EXERCISE DETAILS
Your task is to gather the lines below that hold the string "matrices".

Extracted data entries
_ _ _ _ _ _ _

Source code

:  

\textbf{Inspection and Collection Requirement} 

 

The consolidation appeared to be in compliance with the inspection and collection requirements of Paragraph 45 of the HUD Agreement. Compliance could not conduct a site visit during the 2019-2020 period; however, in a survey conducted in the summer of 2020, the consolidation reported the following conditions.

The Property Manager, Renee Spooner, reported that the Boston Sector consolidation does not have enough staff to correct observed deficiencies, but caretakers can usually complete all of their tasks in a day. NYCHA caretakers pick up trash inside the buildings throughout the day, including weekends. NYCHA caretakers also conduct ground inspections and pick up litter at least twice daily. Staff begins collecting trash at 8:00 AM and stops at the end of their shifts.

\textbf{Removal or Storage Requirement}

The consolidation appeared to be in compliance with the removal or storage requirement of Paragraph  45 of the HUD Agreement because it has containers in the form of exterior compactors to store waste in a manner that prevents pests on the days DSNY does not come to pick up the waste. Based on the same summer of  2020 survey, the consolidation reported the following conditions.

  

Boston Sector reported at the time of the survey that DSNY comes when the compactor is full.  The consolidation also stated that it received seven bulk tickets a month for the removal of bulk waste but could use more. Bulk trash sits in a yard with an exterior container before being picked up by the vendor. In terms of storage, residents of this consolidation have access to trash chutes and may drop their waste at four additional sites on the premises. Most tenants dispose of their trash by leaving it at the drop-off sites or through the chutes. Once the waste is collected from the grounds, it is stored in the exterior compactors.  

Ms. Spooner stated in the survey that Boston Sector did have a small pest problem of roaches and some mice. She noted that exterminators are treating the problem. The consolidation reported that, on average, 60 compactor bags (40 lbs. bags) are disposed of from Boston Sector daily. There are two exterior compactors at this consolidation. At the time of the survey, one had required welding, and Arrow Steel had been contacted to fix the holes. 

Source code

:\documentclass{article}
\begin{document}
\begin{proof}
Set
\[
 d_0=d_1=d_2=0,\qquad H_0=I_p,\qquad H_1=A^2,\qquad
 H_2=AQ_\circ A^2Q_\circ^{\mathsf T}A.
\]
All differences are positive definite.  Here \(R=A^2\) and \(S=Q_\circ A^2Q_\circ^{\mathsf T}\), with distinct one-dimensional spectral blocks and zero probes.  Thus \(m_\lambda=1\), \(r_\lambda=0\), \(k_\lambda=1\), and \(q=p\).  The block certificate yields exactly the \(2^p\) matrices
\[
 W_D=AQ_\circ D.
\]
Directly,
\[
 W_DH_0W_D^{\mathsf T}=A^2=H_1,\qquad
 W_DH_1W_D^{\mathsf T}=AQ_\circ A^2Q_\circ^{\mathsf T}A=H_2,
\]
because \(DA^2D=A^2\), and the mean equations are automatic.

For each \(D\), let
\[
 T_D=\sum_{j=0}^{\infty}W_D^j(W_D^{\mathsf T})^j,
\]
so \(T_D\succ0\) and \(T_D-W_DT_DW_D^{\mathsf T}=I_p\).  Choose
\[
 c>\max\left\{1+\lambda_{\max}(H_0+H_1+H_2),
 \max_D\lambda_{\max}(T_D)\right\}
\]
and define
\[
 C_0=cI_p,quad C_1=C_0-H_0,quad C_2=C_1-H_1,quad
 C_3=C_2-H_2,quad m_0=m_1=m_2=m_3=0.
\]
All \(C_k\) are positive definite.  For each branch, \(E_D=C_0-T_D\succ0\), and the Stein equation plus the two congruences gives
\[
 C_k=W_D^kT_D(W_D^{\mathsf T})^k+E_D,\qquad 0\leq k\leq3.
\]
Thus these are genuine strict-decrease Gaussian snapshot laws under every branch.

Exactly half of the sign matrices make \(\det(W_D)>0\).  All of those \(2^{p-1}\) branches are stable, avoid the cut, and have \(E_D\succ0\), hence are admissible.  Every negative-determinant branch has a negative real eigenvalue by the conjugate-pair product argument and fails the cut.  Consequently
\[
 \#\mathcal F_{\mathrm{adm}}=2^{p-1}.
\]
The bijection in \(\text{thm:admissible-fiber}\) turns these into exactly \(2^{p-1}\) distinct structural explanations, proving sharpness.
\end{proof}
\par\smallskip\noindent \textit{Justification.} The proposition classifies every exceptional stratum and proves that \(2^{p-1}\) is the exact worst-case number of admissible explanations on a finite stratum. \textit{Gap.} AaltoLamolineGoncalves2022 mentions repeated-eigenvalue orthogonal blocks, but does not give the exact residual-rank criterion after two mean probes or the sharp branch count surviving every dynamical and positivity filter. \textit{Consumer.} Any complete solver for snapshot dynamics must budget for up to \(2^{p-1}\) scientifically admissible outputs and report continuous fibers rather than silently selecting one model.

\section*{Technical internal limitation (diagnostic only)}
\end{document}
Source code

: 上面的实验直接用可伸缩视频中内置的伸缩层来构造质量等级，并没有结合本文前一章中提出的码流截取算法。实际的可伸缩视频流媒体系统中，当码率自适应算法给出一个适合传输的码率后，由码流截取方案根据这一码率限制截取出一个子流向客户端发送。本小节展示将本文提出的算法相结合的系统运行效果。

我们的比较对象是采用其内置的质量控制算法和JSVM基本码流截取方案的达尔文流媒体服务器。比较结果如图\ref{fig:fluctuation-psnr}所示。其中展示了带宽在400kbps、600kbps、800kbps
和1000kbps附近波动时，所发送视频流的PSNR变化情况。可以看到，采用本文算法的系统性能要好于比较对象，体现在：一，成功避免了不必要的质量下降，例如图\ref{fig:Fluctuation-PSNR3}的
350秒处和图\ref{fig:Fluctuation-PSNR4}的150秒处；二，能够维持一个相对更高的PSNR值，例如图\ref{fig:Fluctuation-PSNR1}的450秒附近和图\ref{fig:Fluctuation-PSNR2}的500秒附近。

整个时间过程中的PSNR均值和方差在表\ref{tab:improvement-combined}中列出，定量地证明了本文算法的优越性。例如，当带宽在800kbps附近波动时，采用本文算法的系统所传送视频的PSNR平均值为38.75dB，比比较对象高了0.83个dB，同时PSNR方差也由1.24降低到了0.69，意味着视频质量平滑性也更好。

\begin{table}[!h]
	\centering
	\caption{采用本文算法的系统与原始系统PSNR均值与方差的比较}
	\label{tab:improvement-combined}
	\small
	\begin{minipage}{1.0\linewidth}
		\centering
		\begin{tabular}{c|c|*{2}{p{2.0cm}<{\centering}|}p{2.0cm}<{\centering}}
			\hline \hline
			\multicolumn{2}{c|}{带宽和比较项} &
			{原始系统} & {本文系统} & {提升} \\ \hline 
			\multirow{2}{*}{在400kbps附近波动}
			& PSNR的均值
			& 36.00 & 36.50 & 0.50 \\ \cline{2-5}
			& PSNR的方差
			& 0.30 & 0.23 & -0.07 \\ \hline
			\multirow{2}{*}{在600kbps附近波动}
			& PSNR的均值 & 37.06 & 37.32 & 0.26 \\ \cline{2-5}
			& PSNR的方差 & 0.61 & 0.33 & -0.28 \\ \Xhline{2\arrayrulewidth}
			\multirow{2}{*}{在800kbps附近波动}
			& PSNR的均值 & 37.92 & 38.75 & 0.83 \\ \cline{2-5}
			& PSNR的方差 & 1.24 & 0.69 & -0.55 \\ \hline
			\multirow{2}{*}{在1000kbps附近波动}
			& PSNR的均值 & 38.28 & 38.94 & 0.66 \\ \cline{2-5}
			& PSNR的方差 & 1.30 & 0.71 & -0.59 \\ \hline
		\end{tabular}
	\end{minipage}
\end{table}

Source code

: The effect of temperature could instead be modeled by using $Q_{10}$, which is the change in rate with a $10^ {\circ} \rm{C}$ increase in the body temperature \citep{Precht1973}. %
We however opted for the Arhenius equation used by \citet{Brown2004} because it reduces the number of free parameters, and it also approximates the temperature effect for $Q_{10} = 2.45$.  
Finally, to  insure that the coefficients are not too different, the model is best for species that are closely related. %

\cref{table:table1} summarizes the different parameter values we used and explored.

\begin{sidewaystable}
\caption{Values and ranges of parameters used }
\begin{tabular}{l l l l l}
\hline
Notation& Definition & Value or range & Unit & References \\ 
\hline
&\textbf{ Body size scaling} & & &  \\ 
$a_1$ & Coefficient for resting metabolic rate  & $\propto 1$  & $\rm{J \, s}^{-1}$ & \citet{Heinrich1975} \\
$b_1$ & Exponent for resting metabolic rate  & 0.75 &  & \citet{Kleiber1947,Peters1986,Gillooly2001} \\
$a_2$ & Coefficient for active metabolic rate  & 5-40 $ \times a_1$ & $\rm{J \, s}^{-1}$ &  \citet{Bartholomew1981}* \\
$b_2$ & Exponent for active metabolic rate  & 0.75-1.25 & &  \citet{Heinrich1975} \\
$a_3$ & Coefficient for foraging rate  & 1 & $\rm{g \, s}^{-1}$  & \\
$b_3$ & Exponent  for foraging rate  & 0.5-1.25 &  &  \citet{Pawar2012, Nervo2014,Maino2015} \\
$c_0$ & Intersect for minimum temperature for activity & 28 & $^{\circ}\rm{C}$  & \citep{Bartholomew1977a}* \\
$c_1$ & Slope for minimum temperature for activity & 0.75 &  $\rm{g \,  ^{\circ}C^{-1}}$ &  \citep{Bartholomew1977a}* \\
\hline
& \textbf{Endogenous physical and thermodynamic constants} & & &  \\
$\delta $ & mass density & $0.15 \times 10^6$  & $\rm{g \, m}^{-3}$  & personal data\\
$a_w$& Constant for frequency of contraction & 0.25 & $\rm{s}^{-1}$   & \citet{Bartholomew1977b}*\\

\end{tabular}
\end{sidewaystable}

_ _ _ _ _ _ _

ANSWER FOR THE TASK
All differences are positive definite.  Here \(R=A^2\) and \(S=Q_\circ A^2Q_\circ^{\mathsf T}\), with distinct one-dimensional spectral blocks and zero probes.  Thus \(m_\lambda=1\), \(r_\lambda=0\), \(k_\lambda=1\), and \(q=p\).  The block certificate yields exactly the \(2^p\) matrices
Exactly half of the sign matrices make \(\det(W_D)>0\).  All of those \(2^{p-1}\) branches are stable, avoid the cut, and have \(E_D\succ0\), hence are admissible.  Every negative-determinant branch has a negative real eigenvalue by the conjugate-pair product argument and fails the cut.  Consequently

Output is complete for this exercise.